▶ TRY IT: Once you have read the entries below, repeat all of them exactly.

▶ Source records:

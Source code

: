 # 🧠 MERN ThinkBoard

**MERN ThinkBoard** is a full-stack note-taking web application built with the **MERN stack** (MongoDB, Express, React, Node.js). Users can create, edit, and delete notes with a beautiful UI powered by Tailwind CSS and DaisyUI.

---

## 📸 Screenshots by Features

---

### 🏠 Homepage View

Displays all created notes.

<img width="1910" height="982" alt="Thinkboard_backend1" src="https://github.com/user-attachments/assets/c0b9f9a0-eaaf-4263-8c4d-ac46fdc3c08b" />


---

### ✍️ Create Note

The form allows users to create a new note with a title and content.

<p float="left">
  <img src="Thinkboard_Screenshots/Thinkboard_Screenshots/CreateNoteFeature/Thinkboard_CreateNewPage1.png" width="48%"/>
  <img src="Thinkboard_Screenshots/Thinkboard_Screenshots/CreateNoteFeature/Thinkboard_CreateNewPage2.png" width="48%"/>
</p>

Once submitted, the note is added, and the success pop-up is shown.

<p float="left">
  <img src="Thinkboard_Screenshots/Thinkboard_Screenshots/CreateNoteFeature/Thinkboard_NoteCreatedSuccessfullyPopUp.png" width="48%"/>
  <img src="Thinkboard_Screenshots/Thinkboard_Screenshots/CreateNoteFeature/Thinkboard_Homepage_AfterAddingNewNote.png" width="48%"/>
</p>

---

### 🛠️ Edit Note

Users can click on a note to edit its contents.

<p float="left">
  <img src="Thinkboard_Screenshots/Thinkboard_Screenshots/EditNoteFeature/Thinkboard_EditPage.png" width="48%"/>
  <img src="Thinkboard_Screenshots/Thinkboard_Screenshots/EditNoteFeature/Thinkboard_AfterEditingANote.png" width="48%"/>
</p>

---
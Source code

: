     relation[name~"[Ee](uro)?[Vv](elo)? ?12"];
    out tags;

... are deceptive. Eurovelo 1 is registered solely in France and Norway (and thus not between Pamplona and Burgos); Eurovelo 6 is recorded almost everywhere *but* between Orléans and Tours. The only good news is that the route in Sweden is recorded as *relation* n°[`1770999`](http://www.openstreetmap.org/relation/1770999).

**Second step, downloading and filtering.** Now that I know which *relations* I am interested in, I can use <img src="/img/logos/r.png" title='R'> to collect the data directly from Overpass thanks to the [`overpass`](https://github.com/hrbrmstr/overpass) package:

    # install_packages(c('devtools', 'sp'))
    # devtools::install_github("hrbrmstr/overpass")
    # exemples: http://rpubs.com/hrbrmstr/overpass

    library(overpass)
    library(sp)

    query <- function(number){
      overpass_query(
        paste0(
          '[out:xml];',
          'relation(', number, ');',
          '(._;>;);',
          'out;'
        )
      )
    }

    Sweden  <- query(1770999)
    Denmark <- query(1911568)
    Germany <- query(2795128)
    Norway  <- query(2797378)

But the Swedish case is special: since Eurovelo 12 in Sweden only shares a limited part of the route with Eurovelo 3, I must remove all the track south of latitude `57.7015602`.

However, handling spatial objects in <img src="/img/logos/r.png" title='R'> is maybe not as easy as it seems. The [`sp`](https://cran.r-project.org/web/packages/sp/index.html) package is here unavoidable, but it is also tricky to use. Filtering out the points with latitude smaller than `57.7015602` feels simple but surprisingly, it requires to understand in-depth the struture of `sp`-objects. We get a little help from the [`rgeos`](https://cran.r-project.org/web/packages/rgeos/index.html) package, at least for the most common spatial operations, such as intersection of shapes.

▶ REPLY TO THE EXERCISE:
Source code

: # 🧠 MERN ThinkBoard

**MERN ThinkBoard** is a full-stack note-taking web application built with the **MERN stack** (MongoDB, Express, React, Node.js). Users can create, edit, and delete notes with a beautiful UI powered by Tailwind CSS and DaisyUI.

---

## 📸 Screenshots by Features

---

### 🏠 Homepage View

Displays all created notes.

<img width="1910" height="982" alt="Thinkboard_backend1" src="https://github.com/user-attachments/assets/c0b9f9a0-eaaf-4263-8c4d-ac46fdc3c08b" />


---

### ✍️ Create Note

The form allows users to create a new note with a title and content.

<p float="left">
  <img src="Thinkboard_Screenshots/Thinkboard_Screenshots/CreateNoteFeature/Thinkboard_CreateNewPage1.png" width="48%"/>
  <img src="Thinkboard_Screenshots/Thinkboard_Screenshots/CreateNoteFeature/Thinkboard_CreateNewPage2.png" width="48%"/>
</p>

Once submitted, the note is added, and the success pop-up is shown.

<p float="left">
  <img src="Thinkboard_Screenshots/Thinkboard_Screenshots/CreateNoteFeature/Thinkboard_NoteCreatedSuccessfullyPopUp.png" width="48%"/>
  <img src="Thinkboard_Screenshots/Thinkboard_Screenshots/CreateNoteFeature/Thinkboard_Homepage_AfterAddingNewNote.png" width="48%"/>
</p>

---

### 🛠️ Edit Note

Users can click on a note to edit its contents.

<p float="left">
  <img src="Thinkboard_Screenshots/Thinkboard_Screenshots/EditNoteFeature/Thinkboard_EditPage.png" width="48%"/>
  <img src="Thinkboard_Screenshots/Thinkboard_Screenshots/EditNoteFeature/Thinkboard_AfterEditingANote.png" width="48%"/>
</p>

---
Source code

:     relation[name~"[Ee](uro)?[Vv](elo)? ?12"];
    out tags;

... are deceptive. Eurovelo 1 is registered solely in France and Norway (and thus not between Pamplona and Burgos); Eurovelo 6 is recorded almost everywhere *but* between Orléans and Tours. The only good news is that the route in Sweden is recorded as *relation* n°[`1770999`](http://www.openstreetmap.org/relation/1770999).

**Second step, downloading and filtering.** Now that I know which *relations* I am interested in, I can use <img src="/img/logos/r.png" title='R'> to collect the data directly from Overpass thanks to the [`overpass`](https://github.com/hrbrmstr/overpass) package:

    # install_packages(c('devtools', 'sp'))
    # devtools::install_github("hrbrmstr/overpass")
    # exemples: http://rpubs.com/hrbrmstr/overpass

    library(overpass)
    library(sp)

    query <- function(number){
      overpass_query(
        paste0(
          '[out:xml];',
          'relation(', number, ');',
          '(._;>;);',
          'out;'
        )
      )
    }

    Sweden  <- query(1770999)
    Denmark <- query(1911568)
    Germany <- query(2795128)
    Norway  <- query(2797378)

But the Swedish case is special: since Eurovelo 12 in Sweden only shares a limited part of the route with Eurovelo 3, I must remove all the track south of latitude `57.7015602`.

However, handling spatial objects in <img src="/img/logos/r.png" title='R'> is maybe not as easy as it seems. The [`sp`](https://cran.r-project.org/web/packages/sp/index.html) package is here unavoidable, but it is also tricky to use. Filtering out the points with latitude smaller than `57.7015602` feels simple but surprisingly, it requires to understand in-depth the struture of `sp`-objects. We get a little help from the [`rgeos`](https://cran.r-project.org/web/packages/rgeos/index.html) package, at least for the most common spatial operations, such as intersection of shapes.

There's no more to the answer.